Starring: Robert Mitchum, Curt Jürgens, David Hedison, Theodore Bikel, Russell Collins, Kurt Kreuger
Directed by: Dick Powell
Written by: Wendell Mayes
Running Time: 1 hr. 38 min
Hey, this movie is just like that classic Star Trek episode, Balance of Terror. At least that’s what I knew back in my youth after I saw The Enemy Below for the first time. As it turns out though, the two were more closely related than I realized. Being that the Balance of Terror was directly inspired by this classic WWII action drama (which is based on a book by D.A. Rayner). A film pitting a German U-Boat captain, Von Stolberg (Curt Jürgens) against the stoic American destroyer captain, Murrell (Robert Mitchum).
It’s a great story. A battle of wits out in the middle of the South Pacific. Two captains, good men, playing cat and mouse trying to anticipate each others moves and deal the killer blow. The Enemy Below is classic WWII Hollywood entertainment. Cheesy by today’s standards, with scenes on the American destroyer playing out like old news reel footage. Bouncing along to a weirdly upbeat tempo, with Captain ‘plank of wood’ Mitchum sticking out his broad chest, coolly smoking a cigarette. Phoning in his performance as he blandly reads is lines and stares wistfully out over the ocean blue.
Down below however, is Curt Jürgens, a way more nuanced part and a really great performance. His German U-Boat captain despises the war, and the political philosophy espoused by Adolf Hitler. He’s playing the ‘enemy’, but he’s a character you can also root for. Which is why this (and Balance of Terror) works so well. It’s not a clean-cut good against evil paradigm. These are skilled operatives playing a clever yet dangerous game. Played in such a way that there’s no outright winner, only mutual respect for how the game was played.
These old war movies are great Sunday afternoon entertainment. Expect some wooden acting from Mitchum and dated (though Oscar-winning at the time) special effects. The Enemy Below is not rated, but my guess would be a PG-13.
The Oscar-winning special effects have dated, but they are not so bad that they become a distraction. A regular format DVD or streaming presentation on a nice big TV will do this film justice.
I loved this speech by Von Stolberg during the first act.

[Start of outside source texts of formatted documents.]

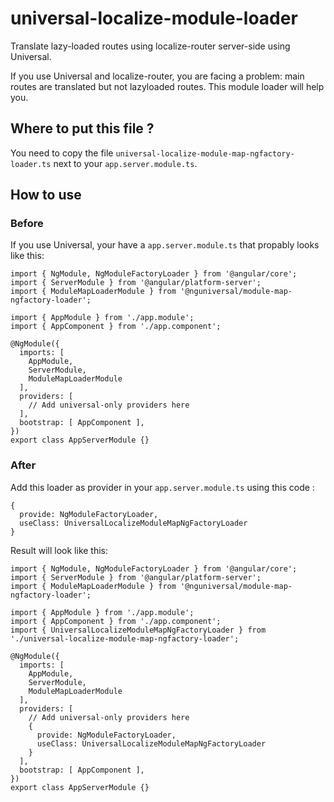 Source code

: # universal-localize-module-loader
Translate lazy-loaded routes using localize-router server-side using Universal.

If you use Universal and localize-router, you are facing a problem: main routes are translated but not lazyloaded routes.
This module loader will help you.

## Where to put this file ?
You need to copy the file `universal-localize-module-map-ngfactory-loader.ts` next to your `app.server.module.ts`.

## How to use

### Before
If you use Universal, your have a `app.server.module.ts` that propably looks like this:

```
import { NgModule, NgModuleFactoryLoader } from '@angular/core';
import { ServerModule } from '@angular/platform-server';
import { ModuleMapLoaderModule } from '@nguniversal/module-map-ngfactory-loader';

import { AppModule } from './app.module';
import { AppComponent } from './app.component';

@NgModule({
  imports: [
    AppModule,
    ServerModule,
    ModuleMapLoaderModule
  ],
  providers: [
    // Add universal-only providers here
  ],
  bootstrap: [ AppComponent ],
})
export class AppServerModule {}

```

### After
Add this loader as provider in your `app.server.module.ts` using this code :

```
{
  provide: NgModuleFactoryLoader,
  useClass: UniversalLocalizeModuleMapNgFactoryLoader
}
```

Result will look like this:
```
import { NgModule, NgModuleFactoryLoader } from '@angular/core';
import { ServerModule } from '@angular/platform-server';
import { ModuleMapLoaderModule } from '@nguniversal/module-map-ngfactory-loader';

import { AppModule } from './app.module';
import { AppComponent } from './app.component';
import { UniversalLocalizeModuleMapNgFactoryLoader } from './universal-localize-module-map-ngfactory-loader';

@NgModule({
  imports: [
    AppModule,
    ServerModule,
    ModuleMapLoaderModule
  ],
  providers: [
    // Add universal-only providers here
    {
      provide: NgModuleFactoryLoader,
      useClass: UniversalLocalizeModuleMapNgFactoryLoader
    }
  ],
  bootstrap: [ AppComponent ],
})
export class AppServerModule {}
```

“I am sick of this war. It’s not a good war. You don’t remember the first one. I was a Fähnrich in the U Boats. How proud I was! We went out in those little sardine tins, and if we submerged we couldn’t always be sure we would come up again. Oh it was a good game we played! The Captain would look through his periscope and sight the target… and then he did arithmetic in his head! And said ‘torpedo loose!’ And you know something? Sometimes the torpedo wouldn’t even leave the tube. And if it did, we were most lucky to hit something! And now… now I look in the periscope and it gives me the distance and the speed. I pass this information to the attack table, and machinery turns, and lights flash, and we get the answer. The torpedo runs to its target, and there is no human error in this. They’ve taken human error out of war, heini. They’ve taken the human out of war. War was different then. It put iron in a country’s backbone, gave them brave memories. And even in defeat it gave them honour. But there is no honour in this war. The memories will be ugly, even if we win. And if we die… we die without God. Do you know that, Heinie?”